_Assigned task_
The answer must consist solely of the lines from the opening line of the entries through the line with "# EvmosResearch", transcribed exactly and without any pictures.

[Saved entries]

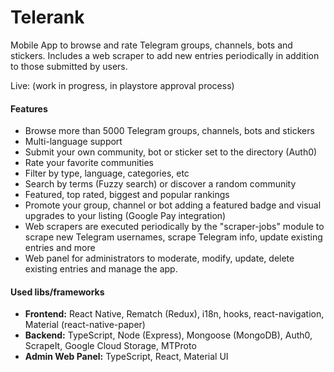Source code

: # Telerank
Mobile App to browse and rate Telegram groups, channels, bots and stickers. Includes a web scraper to add new entries periodically in addition to those submitted by users.

Live: (work in progress, in playstore approval process)

#### Features
- Browse more than 5000 Telegram groups, channels, bots and stickers
- Multi-language support
- Submit your own community, bot or sticker set to the directory (Auth0)
- Rate your favorite communities
- Filter by type, language, categories, etc
- Search by terms (Fuzzy search) or discover a random community
- Featured, top rated, biggest and popular rankings
- Promote your group, channel or bot adding a featured badge and visual upgrades to your listing (Google Pay integration)
- Web scrapers are executed periodically by the "scraper-jobs" module to scrape new Telegram usernames, scrape Telegram info, update existing entries and more
- Web panel for administrators to moderate, modify, update, delete existing entries and manage the app.

#### Used libs/frameworks
- **Frontend:** React Native, Rematch (Redux), i18n, hooks, react-navigation, Material (react-native-paper)
- **Backend:** TypeScript, Node (Express), Mongoose (MongoDB), Auth0, ScrapeIt, Google Cloud Storage, MTProto
- **Admin Web Panel:** TypeScript, React, Material UI
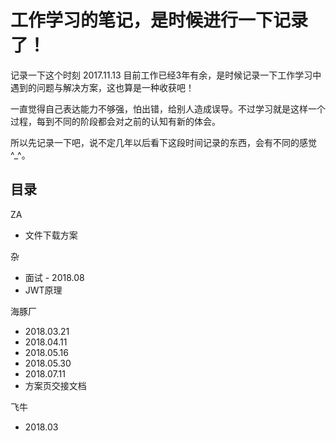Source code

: # 工作学习的笔记，是时候进行一下记录了！
记录一下这个时刻 2017.11.13 目前工作已经3年有余，是时候记录一下工作学习中遇到的问题与解决方案，这也算是一种收获吧！

一直觉得自己表达能力不够强，怕出错，给别人造成误导。不过学习就是这样一个过程，每到不同的阶段都会对之前的认知有新的体会。

所以先记录一下吧，说不定几年以后看下这段时间记录的东西，会有不同的感觉^_^。

## 目录
ZA
* 文件下载方案

杂
* 面试 - 2018.08
* JWT原理

海豚厂
* 2018.03.21
* 2018.04.11
* 2018.05.16
* 2018.05.30
* 2018.07.11
* 方案页交接文档

飞牛
* 2018.03
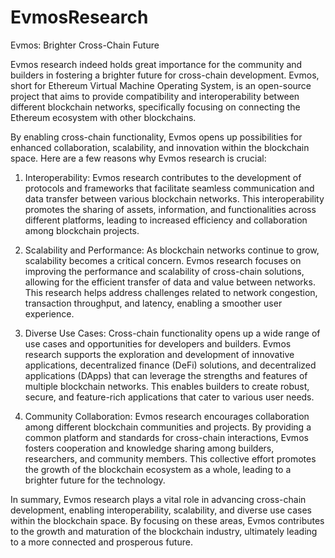 # EvmosResearch
Evmos: Brighter Cross-Chain Future

Evmos research indeed holds great importance for the community and builders in fostering a brighter future for cross-chain development. Evmos, short for Ethereum Virtual Machine Operating System, is an open-source project that aims to provide compatibility and interoperability between different blockchain networks, specifically focusing on connecting the Ethereum ecosystem with other blockchains.

By enabling cross-chain functionality, Evmos opens up possibilities for enhanced collaboration, scalability, and innovation within the blockchain space. Here are a few reasons why Evmos research is crucial:

1. Interoperability: Evmos research contributes to the development of protocols and frameworks that facilitate seamless communication and data transfer between various blockchain networks. This interoperability promotes the sharing of assets, information, and functionalities across different platforms, leading to increased efficiency and collaboration among blockchain projects.

2. Scalability and Performance: As blockchain networks continue to grow, scalability becomes a critical concern. Evmos research focuses on improving the performance and scalability of cross-chain solutions, allowing for the efficient transfer of data and value between networks. This research helps address challenges related to network congestion, transaction throughput, and latency, enabling a smoother user experience.

3. Diverse Use Cases: Cross-chain functionality opens up a wide range of use cases and opportunities for developers and builders. Evmos research supports the exploration and development of innovative applications, decentralized finance (DeFi) solutions, and decentralized applications (DApps) that can leverage the strengths and features of multiple blockchain networks. This enables builders to create robust, secure, and feature-rich applications that cater to various user needs.

4. Community Collaboration: Evmos research encourages collaboration among different blockchain communities and projects. By providing a common platform and standards for cross-chain interactions, Evmos fosters cooperation and knowledge sharing among builders, researchers, and community members. This collective effort promotes the growth of the blockchain ecosystem as a whole, leading to a brighter future for the technology.

In summary, Evmos research plays a vital role in advancing cross-chain development, enabling interoperability, scalability, and diverse use cases within the blockchain space. By focusing on these areas, Evmos contributes to the growth and maturation of the blockchain industry, ultimately leading to a more connected and prosperous future. 
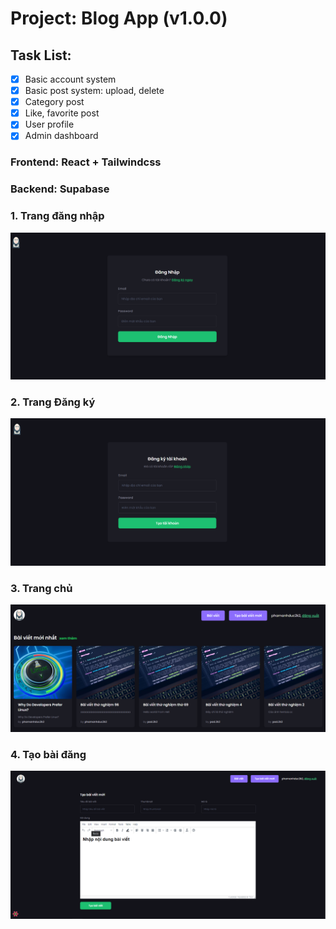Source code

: # Project: Blog App (v1.0.0)

## Task List:

- [x] Basic account system
- [x] Basic post system: upload, delete
- [x] Category post
- [x] Like, favorite post
- [x] User profile
- [x] Admin dashboard

### Frontend: React + Tailwindcss

### Backend: Supabase

### 1. Trang đăng nhập

![img.png](assets/img.png)

### 2. Trang Đăng ký

![img_1.png](assets/img_1.png)

### 3. Trang chủ

![img_2.png](assets/img_2.png)

### 4. Tạo bài đăng

![image_3.png](assets/image_3.png)
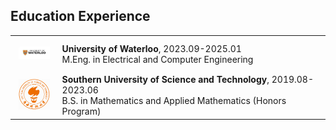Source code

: 
## Education Experience

<table frame="void" rules="none" style="width: 100%; border-collapse: collapse;">
    <tr style="height: 60px; border: none;">
        <td style="width: 15%; border: none; text-align: center; vertical-align: middle;">
            <img src="../assets/img/uwaterloo.webp" style="width: 50px; height: auto; border: none;">
        </td>
        <td style="border: none; vertical-align: middle;">
            <div>
                <b>University of Waterloo</b>, 2023.09-2025.01
                <br>
                M.Eng. in Electrical and Computer Engineering
            </div>
        </td>
    </tr>
    <tr style="height: 60px; border: none;">
        <td style="width: 15%; border: none; text-align: center; vertical-align: middle;">
            <img src="../assets/img/sustech.png" style="width: 50px; height: auto; border: none;">
        </td>
        <td style="border: none; vertical-align: middle;">
            <div>
                <b>Southern University of Science and Technology</b>, 2019.08-2023.06
                <br>
                B.S. in Mathematics and Applied Mathematics (Honors Program)
            </div>
        </td>
    </tr>
</table>
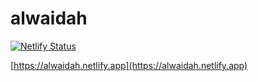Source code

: # alwaidah

[![Netlify Status](https://api.netlify.com/api/v1/badges/ac3149aa-9be7-4834-9dcf-fa6882367ae7/deploy-status)](https://app.netlify.com/sites/alwaidah/deploys)

[https://alwaidah.netlify.app](https://alwaidah.netlify.app)
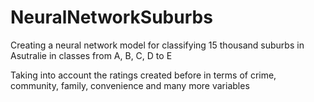 # NeuralNetworkSuburbs
Creating a neural network model for classifying 15 thousand suburbs in Asutralie in classes from A, B, C, D to E 

Taking into account the ratings created before in terms of crime, community, family, convenience and many more variables 


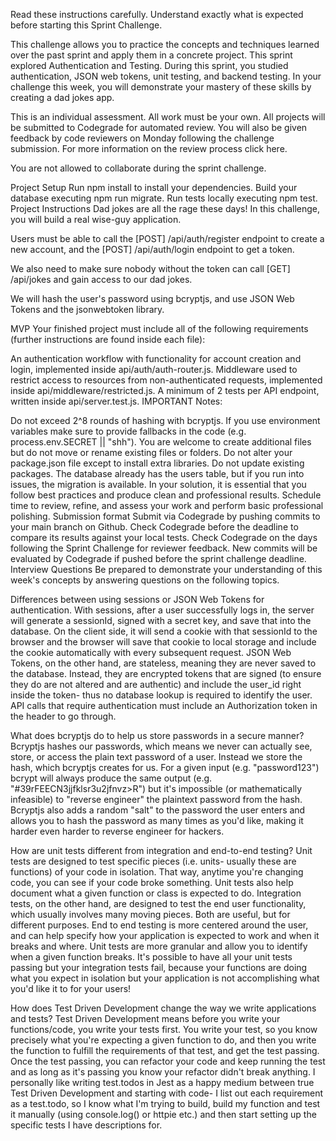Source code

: Read these instructions carefully. Understand exactly what is expected before starting this Sprint Challenge.

This challenge allows you to practice the concepts and techniques learned over the past sprint and apply them in a concrete project. This sprint explored Authentication and Testing. During this sprint, you studied authentication, JSON web tokens, unit testing, and backend testing. In your challenge this week, you will demonstrate your mastery of these skills by creating a dad jokes app.

This is an individual assessment. All work must be your own. All projects will be submitted to Codegrade for automated review. You will also be given feedback by code reviewers on Monday following the challenge submission. For more information on the review process click here.

You are not allowed to collaborate during the sprint challenge.

Project Setup
Run npm install to install your dependencies.
Build your database executing npm run migrate.
Run tests locally executing npm test.
Project Instructions
Dad jokes are all the rage these days! In this challenge, you will build a real wise-guy application.

Users must be able to call the [POST] /api/auth/register endpoint to create a new account, and the [POST] /api/auth/login endpoint to get a token.

We also need to make sure nobody without the token can call [GET] /api/jokes and gain access to our dad jokes.

We will hash the user's password using bcryptjs, and use JSON Web Tokens and the jsonwebtoken library.

MVP
Your finished project must include all of the following requirements (further instructions are found inside each file):

An authentication workflow with functionality for account creation and login, implemented inside api/auth/auth-router.js.
Middleware used to restrict access to resources from non-authenticated requests, implemented inside api/middleware/restricted.js.
A minimum of 2 tests per API endpoint, written inside api/server.test.js.
IMPORTANT Notes:

Do not exceed 2^8 rounds of hashing with bcryptjs.
If you use environment variables make sure to provide fallbacks in the code (e.g. process.env.SECRET || "shh").
You are welcome to create additional files but do not move or rename existing files or folders.
Do not alter your package.json file except to install extra libraries. Do not update existing packages.
The database already has the users table, but if you run into issues, the migration is available.
In your solution, it is essential that you follow best practices and produce clean and professional results.
Schedule time to review, refine, and assess your work and perform basic professional polishing.
Submission format
Submit via Codegrade by pushing commits to your main branch on Github.
Check Codegrade before the deadline to compare its results against your local tests.
Check Codegrade on the days following the Sprint Challenge for reviewer feedback.
New commits will be evaluated by Codegrade if pushed before the sprint challenge deadline.
Interview Questions
Be prepared to demonstrate your understanding of this week's concepts by answering questions on the following topics.

Differences between using sessions or JSON Web Tokens for authentication.
With sessions, after a user successfully logs in, the server will generate a sessionId, signed with a secret key, and save that into the database. On the client side, it will send a cookie with that sessionId to the browser and the browser will save that cookie to local storage and include the cookie automatically with every subsequent request. JSON Web Tokens, on the other hand, are stateless, meaning they are never saved to the database. Instead, they are encrypted tokens that are signed (to ensure they do are not altered and are authentic) and include the user_id right inside the token- thus no database lookup is required to identify the user. API calls that require authentication must include an Authorization token in the header to go through.

What does bcryptjs do to help us store passwords in a secure manner?
Bcryptjs hashes our passwords, which means we never can actually see, store, or access the plain text password of a user. Instead we store the hash, which bcryptjs creates for us. For a given input (e.g. "password123") bcrypt will always produce the same output (e.g. "#39rFEECN3jjfklsr3u2jfnvz>R") but it's impossible (or mathematically infeasible) to "reverse engineer" the plaintext password from the hash. Bcryptjs also adds a random "salt" to the password the user enters and allows you to hash the password as many times as you'd like, making it harder even harder to reverse engineer for hackers.

How are unit tests different from integration and end-to-end testing?
Unit tests are designed to test specific pieces (i.e. units- usually these are functions) of your code in isolation. That way, anytime you're changing code, you can see if your code broke something. Unit tests also help document what a given function or class is expected to do. Integration tests, on the other hand, are designed to test the end user functionality, which usually involves many moving pieces. Both are useful, but for different purposes. End to end testing is more centered around the user, and can help specify how your application is expected to work and when it breaks and where. Unit tests are more granular and allow you to identify when a given function breaks. It's possible to have all your unit tests passing but your integration tests fail, because your functions are doing what you expect in isolation but your application is not accomplishing what you'd like it to for your users!

How does Test Driven Development change the way we write applications and tests?
Test Driven Development means before you write your functions/code, you write your tests first. You write your test, so you know precisely what you're expecting a given function to do, and then you write the function to fulfill the requirements of that test, and get the test passing. Once the test passing, you can refactor your code and keep running the test and as long as it's passing you know your refactor didn't break anything. I personally like writing test.todos in Jest as a happy medium between true Test Driven Development and starting with code- I list out each requirement as a test.todo, so I know what I'm trying to build, build my function and test it manually (using console.log() or httpie etc.) and then start setting up the specific tests I have descriptions for.
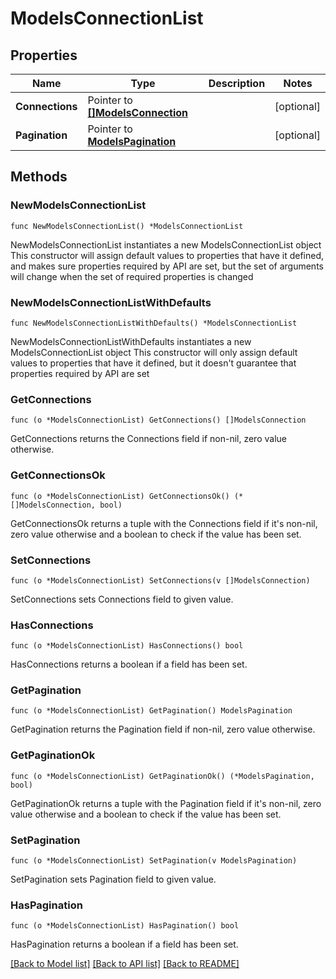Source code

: # ModelsConnectionList

## Properties

Name | Type | Description | Notes
------------ | ------------- | ------------- | -------------
**Connections** | Pointer to [**[]ModelsConnection**](ModelsConnection.md) |  | [optional] 
**Pagination** | Pointer to [**ModelsPagination**](ModelsPagination.md) |  | [optional] 

## Methods

### NewModelsConnectionList

`func NewModelsConnectionList() *ModelsConnectionList`

NewModelsConnectionList instantiates a new ModelsConnectionList object
This constructor will assign default values to properties that have it defined,
and makes sure properties required by API are set, but the set of arguments
will change when the set of required properties is changed

### NewModelsConnectionListWithDefaults

`func NewModelsConnectionListWithDefaults() *ModelsConnectionList`

NewModelsConnectionListWithDefaults instantiates a new ModelsConnectionList object
This constructor will only assign default values to properties that have it defined,
but it doesn't guarantee that properties required by API are set

### GetConnections

`func (o *ModelsConnectionList) GetConnections() []ModelsConnection`

GetConnections returns the Connections field if non-nil, zero value otherwise.

### GetConnectionsOk

`func (o *ModelsConnectionList) GetConnectionsOk() (*[]ModelsConnection, bool)`

GetConnectionsOk returns a tuple with the Connections field if it's non-nil, zero value otherwise
and a boolean to check if the value has been set.

### SetConnections

`func (o *ModelsConnectionList) SetConnections(v []ModelsConnection)`

SetConnections sets Connections field to given value.

### HasConnections

`func (o *ModelsConnectionList) HasConnections() bool`

HasConnections returns a boolean if a field has been set.

### GetPagination

`func (o *ModelsConnectionList) GetPagination() ModelsPagination`

GetPagination returns the Pagination field if non-nil, zero value otherwise.

### GetPaginationOk

`func (o *ModelsConnectionList) GetPaginationOk() (*ModelsPagination, bool)`

GetPaginationOk returns a tuple with the Pagination field if it's non-nil, zero value otherwise
and a boolean to check if the value has been set.

### SetPagination

`func (o *ModelsConnectionList) SetPagination(v ModelsPagination)`

SetPagination sets Pagination field to given value.

### HasPagination

`func (o *ModelsConnectionList) HasPagination() bool`

HasPagination returns a boolean if a field has been set.


[[Back to Model list]](../README.md#documentation-for-models) [[Back to API list]](../README.md#documentation-for-api-endpoints) [[Back to README]](../README.md)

_Exercise result_
Source code

: # Telerank
Mobile App to browse and rate Telegram groups, channels, bots and stickers. Includes a web scraper to add new entries periodically in addition to those submitted by users.

Live: (work in progress, in playstore approval process)

#### Features
- Browse more than 5000 Telegram groups, channels, bots and stickers
- Multi-language support
- Submit your own community, bot or sticker set to the directory (Auth0)
- Rate your favorite communities
- Filter by type, language, categories, etc
- Search by terms (Fuzzy search) or discover a random community
- Featured, top rated, biggest and popular rankings
- Promote your group, channel or bot adding a featured badge and visual upgrades to your listing (Google Pay integration)
- Web scrapers are executed periodically by the "scraper-jobs" module to scrape new Telegram usernames, scrape Telegram info, update existing entries and more
- Web panel for administrators to moderate, modify, update, delete existing entries and manage the app.

#### Used libs/frameworks
- **Frontend:** React Native, Rematch (Redux), i18n, hooks, react-navigation, Material (react-native-paper)
- **Backend:** TypeScript, Node (Express), Mongoose (MongoDB), Auth0, ScrapeIt, Google Cloud Storage, MTProto
- **Admin Web Panel:** TypeScript, React, Material UI
Source code

: # 工作学习的笔记，是时候进行一下记录了！
记录一下这个时刻 2017.11.13 目前工作已经3年有余，是时候记录一下工作学习中遇到的问题与解决方案，这也算是一种收获吧！

一直觉得自己表达能力不够强，怕出错，给别人造成误导。不过学习就是这样一个过程，每到不同的阶段都会对之前的认知有新的体会。

所以先记录一下吧，说不定几年以后看下这段时间记录的东西，会有不同的感觉^_^。

## 目录
ZA
* 文件下载方案

杂
* 面试 - 2018.08
* JWT原理

海豚厂
* 2018.03.21
* 2018.04.11
* 2018.05.16
* 2018.05.30
* 2018.07.11
* 方案页交接文档

飞牛
* 2018.03
 # EvmosResearch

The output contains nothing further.